From 12 to 15 June 2017, the Civil Society Forum and the Conference of States Parties to the CRPD (COSP) was held in New York, USA. The WFD was represented by Human Rights Officer Ms Eeva Tupi and Board Member Mr Florjan Rojba. WFD President Mr Colin Allen was also present in his capacity as International Disability Alliance (IDA) Chair.
Among those attending the COSP were representatives of national governments and civil society. The WFD took the opportunity to present a statement during the General Debate of the COSP and organise a side event. Mr Florjan Rojba was one of the panellists at the side event organised by the UNESCO. At the COSP roundtable discussion, Mr Ram Kushal Pant from the National Federation of the Deaf in Nepal (WFD Ordinary Member) shared his country’s experience pertaining to Article 11 of the CRPD.
Call for more capacity building and training
WFD’s statement requested national governments, UN agencies and other stakeholders to provide resources for capacity building and training for national associations of the deaf to strengthen their ability to participate in implementing the CRPD at the national level.
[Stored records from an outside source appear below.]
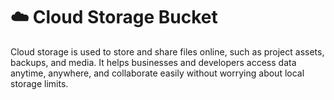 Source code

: # ☁️ Cloud Storage Bucket

Cloud storage is used to store and share files online, such as project assets, backups, and media. It helps businesses and developers access data anytime, anywhere, and collaborate easily without worrying about local storage limits.
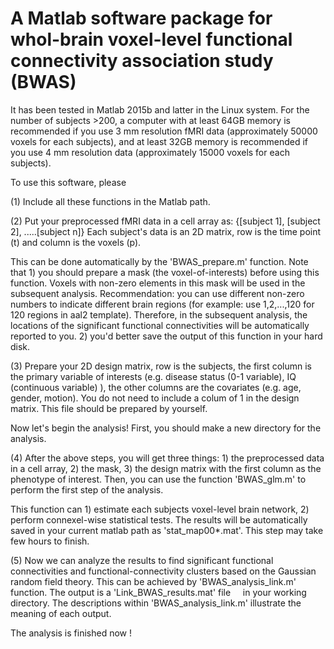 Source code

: # A Matlab software package for whol-brain voxel-level functional connectivity association study (BWAS)

It has been tested in Matlab 2015b and latter in the Linux system. For the number of subjects >200, a computer with at least 64GB memory is recommended if you use 3 mm resolution fMRI data (approximately 50000 voxels for each subjects), and at least 32GB memory is recommended if you use 4 mm resolution data (approximately 15000 voxels for each subjects).

To use this software, please

(1) Include all these functions in the Matlab path.

(2) Put your preprocessed fMRI data in a cell array as:
      {[subject 1], [subject 2], .....[subject n]}
    Each subject's data is an 2D matrix, row is the time point (t) and column is the voxels (p).

This can be done automatically by the 'BWAS_prepare.m' function. Note that 1) you should prepare a mask (the voxel-of-interests)         before using this function. Voxels with non-zero elements in this mask will be used in the subsequent analysis. Recommendation: you     can use different non-zero numbers to indicate different brain regions (for example: use 1,2,...,120 for 120 regions in aal2 
template). Therefore, in the subsequent analysis, the locations of the significant functional connectivities will be automatically       reported to you.
2) you'd better save the output of this function in your hard disk.


(3) Prepare your 2D design matrix, row is the subjects, the first column is the primary variable of interests (e.g. disease status (0-1 variable), IQ (continuous variable) ), the other columns are the covariates (e.g. age, gender, motion). You do not need to include a     colum of 1 in the design matrix.
This file should be prepared by yourself.

Now let's begin the analysis! First, you should make a new directory for the analysis.

(4) After the above steps, you will get three things: 1) the preprocessed data in a cell array, 2) the mask, 3) the design matrix with the first column as the phenotype of interest. Then, you can use the function 'BWAS_glm.m'  to perform the first step of the analysis. 

This function can 1) estimate each subjects voxel-level brain network, 2) perform connexel-wise statistical tests. The results will     be automatically saved in your current matlab path as 'stat_map00*.mat'. This step may take few hours to finish.

(5) Now we can analyze the results to find significant functional connectivities and functional-connectivity clusters based on the  Gaussian random field theory. This can be achieved by 'BWAS_analysis_link.m' function. The output is a 'Link_BWAS_results.mat' file     in your working directory. The descriptions within 'BWAS_analysis_link.m' illustrate the meaning of each output.

The analysis is finished now !



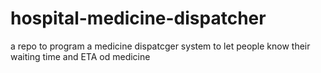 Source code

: # hospital-medicine-dispatcher
a repo to program a medicine dispatcger system to let people know their waiting time and ETA od medicine

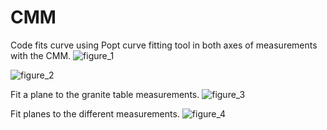 # CMM

Code fits curve using Popt curve fitting tool in both axes of measurements with the CMM.
![figure_1](https://user-images.githubusercontent.com/30912225/39840163-644202de-53d6-11e8-9d2c-b3735df953b4.png)


![figure_2](https://user-images.githubusercontent.com/30912225/39840208-8607f19e-53d6-11e8-9e20-7d52fcad1ba4.png)

Fit a plane to the granite table measurements.
![figure_3](https://user-images.githubusercontent.com/30912225/39840210-88867eb8-53d6-11e8-995e-e432b8bce803.png)

Fit planes to the different measurements.
![figure_4](https://user-images.githubusercontent.com/30912225/39840214-8a7d80ea-53d6-11e8-802f-6d9deded88bf.png)
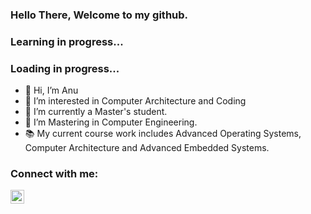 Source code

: ### Hello There, Welcome to my github.
### Learning in progress...
### Loading in progress...


- 👋 Hi, I’m Anu
- 👀 I’m interested in Computer Architecture and Coding
- 🌱 I’m currently a Master's student.
- 💞️ I’m Mastering in Computer Engineering.
- 📚 My current course work includes Advanced Operating Systems, Computer Architecture and Advanced Embedded Systems.

### Connect with me:

[<img align="left" alt="anuradha-p21 | LinkedIn" width="22px" src="https://cdn.jsdelivr.net/npm/simple-icons@v3/icons/linkedin.svg" />][linkedin]

[linkedin]: https://www.linkedin.com/in/panuradha21/
<!---
anuradha-p21/anuradha-p21 is a ✨ special ✨ repository because its `README.md` (this file) appears on your GitHub profile.
You can click the Preview link to take a look at your changes.
--->
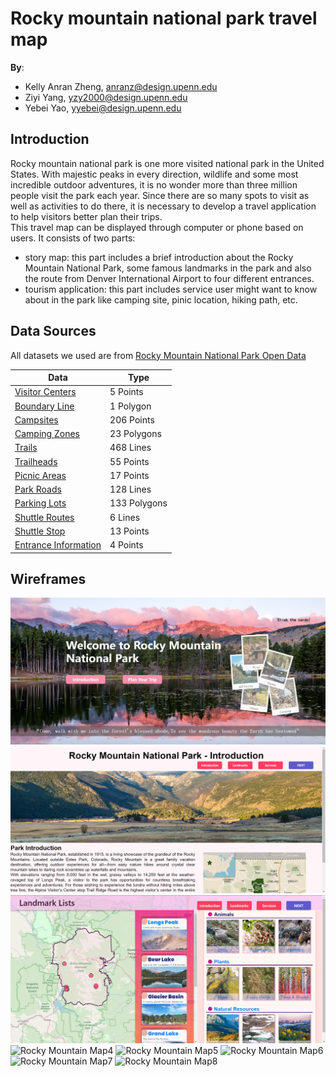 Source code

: # Rocky mountain national park travel map

**By**:
* Kelly Anran Zheng, anranz@design.upenn.edu
* Ziyi Yang, yzy2000@design.upenn.edu
* Yebei Yao, yyebei@design.upenn.edu

## Introduction
Rocky mountain national park is one more visited national park in the United States. With majestic peaks in every direction, wildlife and some most incredible outdoor adventures, it is no wonder more than three million people visit the park each year. Since there are so many spots to visit as well as activities to do there, it is necessary to develop a travel application to help visitors better plan their trips.  
This travel map can be displayed through computer or phone based on users. It consists of two parts:
- story map: this part includes a brief introduction about the Rocky Mountain National Park, some famous landmarks in the park and also the route from Denver International Airport to four different entrances.
- tourism application: this part includes service user might want to know about in the park like camping site, pinic location, hiking path, etc. 
## Data Sources
All datasets we used are from [Rocky Mountain National Park Open Data](https://romo-nps.opendata.arcgis.com/)

|       Data     |        Type            |
|----------------|-------------------------------|
|[Visitor Centers](https://romo-nps.opendata.arcgis.com/datasets/nps::rocky-mountain-national-park-visitor-centers/explore)|5 Points|
|[Boundary Line](https://romo-nps.opendata.arcgis.com/datasets/rocky-mountain-national-park-boundary-line/explore?location=40.355291%2C-105.702647%2C11.00)|1 Polygon|
|[Campsites](https://romo-nps.opendata.arcgis.com/datasets/backcountry-campsites-for-2017/explore?location=40.346309%2C-105.581208%2C11.00&showTable=true)|206 Points|
|[Camping Zones](https://romo-nps.opendata.arcgis.com/datasets/rocky-mountain-national-park-camping-zones/explore?location=40.281596%2C-105.606858%2C10.53)|23 Polygons|
|[Trails](https://romo-nps.opendata.arcgis.com/datasets/rocky-mountain-national-park-trails/explore?location=40.355947%2C-105.694379%2C11.00)|468 Lines|
|[Trailheads](https://romo-nps.opendata.arcgis.com/datasets/rocky-mountain-national-park-trailheads-pt/explore?location=40.324522%2C-105.679883%2C11.92&showTable=true)|55 Points|
|[Picnic Areas](https://romo-nps.opendata.arcgis.com/datasets/nps::rocky-mountain-national-park-picnic-areas/explore?location=40.260344%2C-105.610513%2C10.78)|17 Points|
|[Park Roads](https://romo-nps.opendata.arcgis.com/datasets/rocky-mountain-national-park-park-roads/explore?location=40.342530%2C-105.698910%2C11.75)|128 Lines|
|[Parking Lots](https://romo-nps.opendata.arcgis.com/datasets/nps::rocky-mountain-national-park-parking-lots/explore?location=40.266407%2C-105.835272%2C16.59)|133 Polygons|
|[Shuttle Routes](https://romo-nps.opendata.arcgis.com/datasets/rocky-mountain-national-park-shuttle-routes/explore?location=40.343616%2C-105.580170%2C13.70)|6 Lines|
|[Shuttle Stop](https://romo-nps.opendata.arcgis.com/datasets/rocky-mountain-national-park-shuttlestop-pt/explore?location=40.344708%2C-105.580136%2C13.75)|13 Points|
|[Entrance Information](https://www.mycoloradoparks.com/park/faqs/rmnp-entrances)|4 Points|
## Wireframes
![Rocky Mountain Map](https://github.com/Anran0716/musa-611-final/blob/main/wireframe-img/cover.png)
![Rocky Mountain Map2](https://github.com/Anran0716/musa-611-final/blob/main/wireframe-img/introduction.png)
![Rocky Mountain Map3](https://github.com/Anran0716/musa-611-final/blob/main/wireframe-img/landmark.png)
![Rocky Mountain Map4](https://user-images.githubusercontent.com/90070226/161394498-b23f2a74-817f-4789-a7f9-8f9d99ee4946.jpg)
![Rocky Mountain Map5](https://user-images.githubusercontent.com/90070226/161394505-dc9bf71f-87f1-4bb3-be51-5f33ad084d85.jpg)
![Rocky Mountain Map6](https://user-images.githubusercontent.com/90070226/161394508-f9e4e8c3-6c72-4d2f-879d-82d04a084266.jpg)
![Rocky Mountain Map7](https://user-images.githubusercontent.com/90070226/161394513-2592b00a-2be8-45c0-9f5f-91e6d867e930.jpg)
![Rocky Mountain Map8](https://user-images.githubusercontent.com/90070226/161394521-343cf0f3-007e-4e74-a30b-526950704564.jpg)

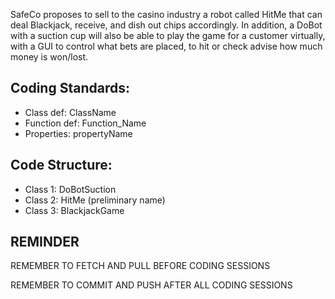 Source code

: SafeCo proposes to sell to the casino industry a robot called HitMe that can deal Blackjack, receive, and dish out chips accordingly. In addition, a DoBot with a suction cup will also be able to play the game for a customer virtually, with a GUI to control what bets are placed, to hit or check advise how much money is won/lost.


Coding Standards:
------------------------------------
* Class def: ClassName
* Function def: Function_Name
* Properties: propertyName


Code Structure:
------------------------------------
* Class 1: DoBotSuction
* Class 2: HitMe (preliminary name)
* Class 3: BlackjackGame


REMINDER
------------------------------------
REMEMBER TO FETCH AND PULL BEFORE CODING SESSIONS 

REMEMBER TO COMMIT AND PUSH AFTER ALL CODING SESSIONS
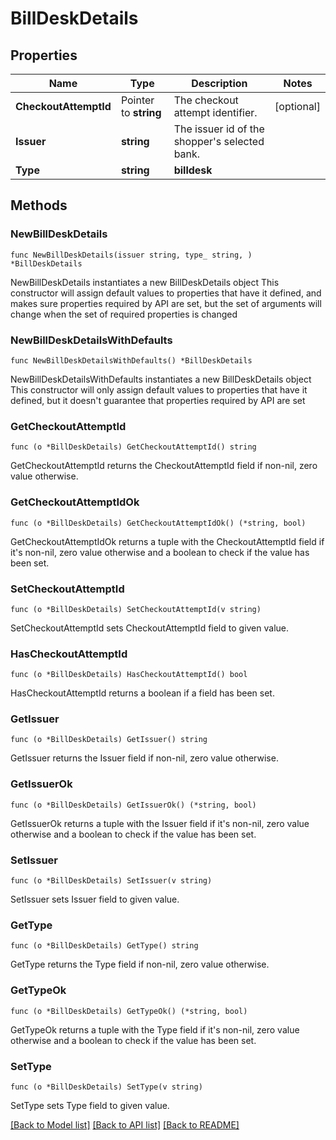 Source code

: # BillDeskDetails

## Properties

Name | Type | Description | Notes
------------ | ------------- | ------------- | -------------
**CheckoutAttemptId** | Pointer to **string** | The checkout attempt identifier. | [optional] 
**Issuer** | **string** | The issuer id of the shopper&#39;s selected bank. | 
**Type** | **string** | **billdesk** | 

## Methods

### NewBillDeskDetails

`func NewBillDeskDetails(issuer string, type_ string, ) *BillDeskDetails`

NewBillDeskDetails instantiates a new BillDeskDetails object
This constructor will assign default values to properties that have it defined,
and makes sure properties required by API are set, but the set of arguments
will change when the set of required properties is changed

### NewBillDeskDetailsWithDefaults

`func NewBillDeskDetailsWithDefaults() *BillDeskDetails`

NewBillDeskDetailsWithDefaults instantiates a new BillDeskDetails object
This constructor will only assign default values to properties that have it defined,
but it doesn't guarantee that properties required by API are set

### GetCheckoutAttemptId

`func (o *BillDeskDetails) GetCheckoutAttemptId() string`

GetCheckoutAttemptId returns the CheckoutAttemptId field if non-nil, zero value otherwise.

### GetCheckoutAttemptIdOk

`func (o *BillDeskDetails) GetCheckoutAttemptIdOk() (*string, bool)`

GetCheckoutAttemptIdOk returns a tuple with the CheckoutAttemptId field if it's non-nil, zero value otherwise
and a boolean to check if the value has been set.

### SetCheckoutAttemptId

`func (o *BillDeskDetails) SetCheckoutAttemptId(v string)`

SetCheckoutAttemptId sets CheckoutAttemptId field to given value.

### HasCheckoutAttemptId

`func (o *BillDeskDetails) HasCheckoutAttemptId() bool`

HasCheckoutAttemptId returns a boolean if a field has been set.

### GetIssuer

`func (o *BillDeskDetails) GetIssuer() string`

GetIssuer returns the Issuer field if non-nil, zero value otherwise.

### GetIssuerOk

`func (o *BillDeskDetails) GetIssuerOk() (*string, bool)`

GetIssuerOk returns a tuple with the Issuer field if it's non-nil, zero value otherwise
and a boolean to check if the value has been set.

### SetIssuer

`func (o *BillDeskDetails) SetIssuer(v string)`

SetIssuer sets Issuer field to given value.


### GetType

`func (o *BillDeskDetails) GetType() string`

GetType returns the Type field if non-nil, zero value otherwise.

### GetTypeOk

`func (o *BillDeskDetails) GetTypeOk() (*string, bool)`

GetTypeOk returns a tuple with the Type field if it's non-nil, zero value otherwise
and a boolean to check if the value has been set.

### SetType

`func (o *BillDeskDetails) SetType(v string)`

SetType sets Type field to given value.



[[Back to Model list]](../README.md#documentation-for-models) [[Back to API list]](../README.md#documentation-for-api-endpoints) [[Back to README]](../README.md)


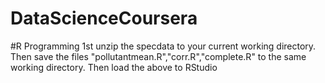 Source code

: # DataScienceCoursera
#R Programming
1st unzip the specdata to your current working directory.
Then save the files "pollutantmean.R","corr.R","complete.R" to the same working directory.
Then load the above to RStudio
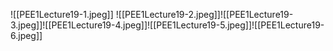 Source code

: ![[PEE1Lecture19-1.jpeg]]
![[PEE1Lecture19-2.jpeg]]![[PEE1Lecture19-3.jpeg]]![[PEE1Lecture19-4.jpeg]]![[PEE1Lecture19-5.jpeg]]![[PEE1Lecture19-6.jpeg]]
Also crucial in promoting the participation of deaf leaders of national deaf associations is ensuring available resources to train, accredit and monitor professional sign language interpreters. Without sign language interpretation, deaf people are unable to participate on an equal basis. The statement is available here: https://wfdeaf.org/news/resources/wfd-statement-10th-session-conference-states-parties-crpd/
Sign language is essential to the human rights of deaf people
Panellists of the WFD side event “Full inclusion in education – possible by 2030?” presented best practices and concerns on the current state of deaf education around the world. Dr Krister Schönström from Sweden shared his country’s experience in bilingual education (incorporating Swedish Sign Language) over the past 30 years. Results had shown that deaf people were as successful as hearing peers when provided quality education in sign language.
Dr Marlon Kuntze from the USA highlighted the importance of dialogic pedagogy being available in sign language, so that deaf students are able to effectively ask questions of teachers and allow them to cultivate students’ cognitive, linguistic and academic skills.
Mr Ram Kushal Pant from Nepal presented on how education has been made available in sign language in a developing country. Dr Irmgarda Kasinskaite-Buddeberg from the UNESCO presented the World Atlas of Endangered Languages and its plans to include sign languages in future mappings. Mr Florjan Rojba provided updates on WFD’s work on promoting the status of sign languages and deaf education, and suggested an international day of sign languages to be adopted by the UN.